Sampai hari ini, saya belum pernah mengalami insiden tidak bisa buka website, hang ataupun crash yang beberapa kali dikabarkan oleh beberapa ulasan di luar sana. Well, sebenarnya ada satu kali, tapi itupun karena saya yang melakukannya dengan sengaja mengunjungi sebuah halaman yang memang disusun untuk mengeksplotasi trouble tersebut. Sejumlah berita tentang celah-celah keamanan pada Chrome juga masih bisa saya maklumi karena… come on, sang bayi ini bahkan belum berusia 1.0, give her a break! Pasti akan ada banyak perbaikan dalam waktu singkat, berikut berbagai interesting tweaks, lewat sekumpulan chrome nerds yang berkoalisi di tempat-tempat seperti Google Chrome Community, Chrome Spot, Chrome Forum, dan Chrome Board. Bahkan kita juga sudah memiliki liang untuk para fans lokal, seperti di Chrome-Id dan Google Chrome WordPress.

What a romantic saga, what an invention, what a revolution. Browser yang tepat untuk pria Glossy yang terbiasa hidup beyond the box, sebagaimana wanita juga punya browser mereka sendiri, Pink Browser. Kalau Anda sudah membaca habis tulisan ini, tapi masih belum penasaran untuk mencicipi Chrome, rasanya gila. Minimal coba lirik sebuah komik karangan Scott McCloud yang dikerjakan khusus atas permintaan Google. Saya pribadi adalah penggemar Scott McCloud lewat karyanya Understanding Comics, itu sebabnya saya memiliki harapan yang tinggi untuk hasil kerjasamanya dengan Google ini. Sayang sekali, komik Chrome tidak berhasil memuaskan harapan tersebut, karena penyampaiannya yang masih terasa kaku, prematur dan tidak serius. Tapi pengguna Chrome, atau malah pencinta dan penganut agama Chrome, rasanya akan tetap menikmati karya tersebut sebagai kitab suci mekanik yang berisi pesan-pesan agung yang akan menyelamatkan dan mengubah masa depan dunia perbrowseran.
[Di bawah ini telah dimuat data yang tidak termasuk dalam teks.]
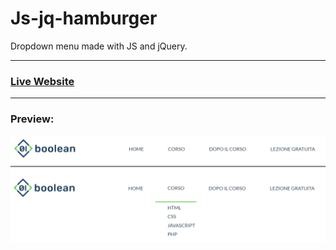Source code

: # Js-jq-hamburger
Dropdown menu made with JS and jQuery.
***
### [Live Website](https://gianluigivitale.github.io/js-html-css-revolut/)
***
### Preview:
![Preview](img/preview.jpg "Preview")
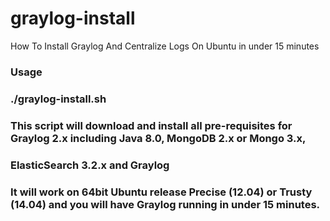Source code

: # graylog-install
How To Install Graylog And Centralize Logs On Ubuntu in under 15 minutes

### Usage
### ./graylog-install.sh
### This script will download and install all pre-requisites for Graylog 2.x including Java 8.0, MongoDB 2.x or Mongo 3.x, 
### ElasticSearch 3.2.x and Graylog
### It will work on 64bit Ubuntu release Precise (12.04) or Trusty (14.04) and you will have Graylog running in under 15 minutes.




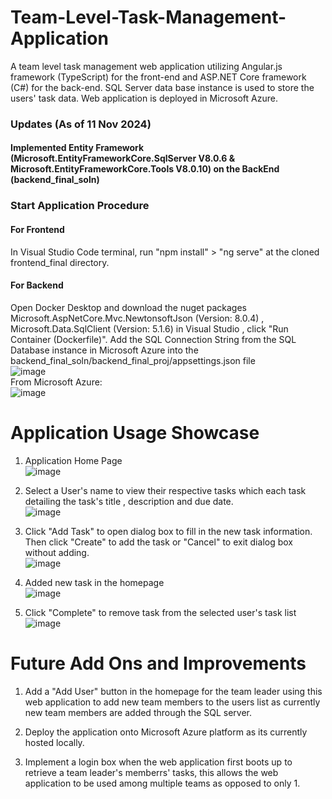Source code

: # Team-Level-Task-Management-Application
A team level task management web application utilizing Angular.js framework (TypeScript) for the front-end and ASP.NET Core framework (C#) for the back-end. SQL Server data base instance is used to store the users' task data. Web application is deployed in Microsoft Azure.

### Updates (As of 11 Nov 2024)
#### Implemented Entity Framework (Microsoft.EntityFrameworkCore.SqlServer V8.0.6 & Microsoft.EntityFrameworkCore.Tools V8.0.10) on the BackEnd (backend_final_soln)



### Start Application Procedure
#### For Frontend
In Visual Studio Code terminal, run "npm install" > "ng serve" at the cloned frontend_final directory. 
#### For Backend
Open Docker Desktop and download the nuget packages Microsoft.AspNetCore.Mvc.NewtonsoftJson (Version: 8.0.4) , Microsoft.Data.SqlClient (Version: 5.1.6) in Visual Studio , click "Run Container (Dockerfile)".
Add the SQL Connection String from the SQL Database instance in Microsoft Azure into the backend_final_soln/backend_final_proj/appsettings.json file       
![image](https://github.com/user-attachments/assets/ae72368d-8b3a-45c9-8f62-8fa93e479c3f)   
From Microsoft Azure:   
![image](https://github.com/user-attachments/assets/c40f6932-e9cc-412f-9a6a-e9416a169c2c)    


# Application Usage Showcase
1. Application Home Page    
![image](https://github.com/user-attachments/assets/fb4d0291-c8c0-4f65-9373-6240c12ded5f)    

2. Select a User's name to view their respective tasks which each task detailing the task's title , description and due date.    
![image](https://github.com/user-attachments/assets/0cd485fe-59a8-4840-8007-2ba45c9ab107)    

3. Click "Add Task" to open dialog box to fill in the new task information. Then click "Create" to add the task or "Cancel" to exit dialog box without adding.   
![image](https://github.com/user-attachments/assets/064f3f6f-4865-443b-8eda-fb3f2f52764f)   

4. Added new task in the homepage   
![image](https://github.com/user-attachments/assets/2af35721-b30b-4174-b6ed-6f93c0a57bd9)   

5. Click "Complete" to remove task from the selected user's task list   
![image](https://github.com/user-attachments/assets/a89d7b40-692a-4505-b8ea-089801b1e697)    


# Future Add Ons and Improvements
1. Add a "Add User" button in the homepage for the team leader using this web application to add new team members to the users list as currently new team members are added through the SQL server.
 
2. Deploy the application onto Microsoft Azure platform as its currently hosted locally.

3. Implement a login box when the web application first boots up to retrieve a team leader's memberrs' tasks, this allows the web application to be used among multiple teams as opposed to only 1.
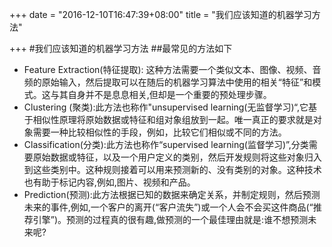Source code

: +++
date = "2016-12-10T16:47:39+08:00"
title = "我们应该知道的机器学习方法"

+++
#我们应该知道的机器学习方法
##最常见的方法如下

* Feature Extraction(特征提取): 这种方法需要一个类似文本、图像、视频、音频的原始输入，然后提取可以在随后的机器学习算法中使用的相关“特征”和模式。这与其自身并不是息息相关,但却是一个重要的预处理步骤。
* Clustering (聚类):此方法也称作"unsupervised learning(无监督学习)“,它基于相似性原理将原始数据或特征和组对象组放到一起。唯一真正的要求就是对象需要一种比较相似性的手段，例如，比较它们相似或不同的方法。
* Classification(分类):此方法也称作“supervised learning(监督学习)”,分类需要原始数据或特征，以及一个用户定义的类别，然后开发规则将这些对象归入到这些类别中。这种规则接着可以用来预测新的、没有类别的对象。这种技术也有助于标记内容,例如,图片、视频和产品。
* Prediction(预测):此方法根据已知的数据来确定关系，并制定规则，然后预测未来的事件,例如,一个客户的离开(“客户流失”)或一个人会不会买这件商品(“推荐引擎”)。预测的过程真的很有趣,做预测的一个最佳理由就是:谁不想预测未来呢?
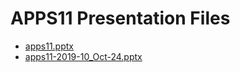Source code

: <!--
This is a machine generated file, and should not be edited, as it will be overwritten with future updates.
-->

# APPS11 Presentation Files

- [apps11.pptx](http://cdn.tailwindtraders.com/assets/apps/apps11/apps11.pptx)
- [apps11-2019-10_Oct-24.pptx](http://cdn.tailwindtraders.com/assets/apps/apps11/apps11-2019-10_Oct-24.pptx)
Oh Chrome, the messianic browser, thank you for saving our cyber live.


20 Responses to I chrome you, Google…

  1. I would like to say sorry to my Firefox karena sudah tidak terpakai sejak Chrome terinstal di kompi saya. I would like to thanks to Lex karena lebih memantapkan hati dengan Chrome sebagai pasangan saya di dunia maya 🙂

  2. Wah, info yg romantis dan menyeluruh. Jumat dah install di office namun belum sempat bercengkerama dengannya. Secara ini kemarin long weekend. Mau coba berasyik-masyuk dengannya di rumah saja ah. Sedasyat itukah? Thanks for the ‘provokatif’ tulisan.

  3. I must say Chrome sangat menyenangkan buat dipake until… I found out ternyata versi betanya ini ga bisa dipake secara full buat browsing facebook, uh oh… this can’t be good 🙂

  4. LOL, keren loe Lex…
    cara review loe terhadap Chrome sangat menarik…

    Salah satu ciri khas hitman, jago bercerita.

    Sukses yah buat Workshopnya… Lagian sekarang kok jarang banget ada cewe yang ajak berdebat?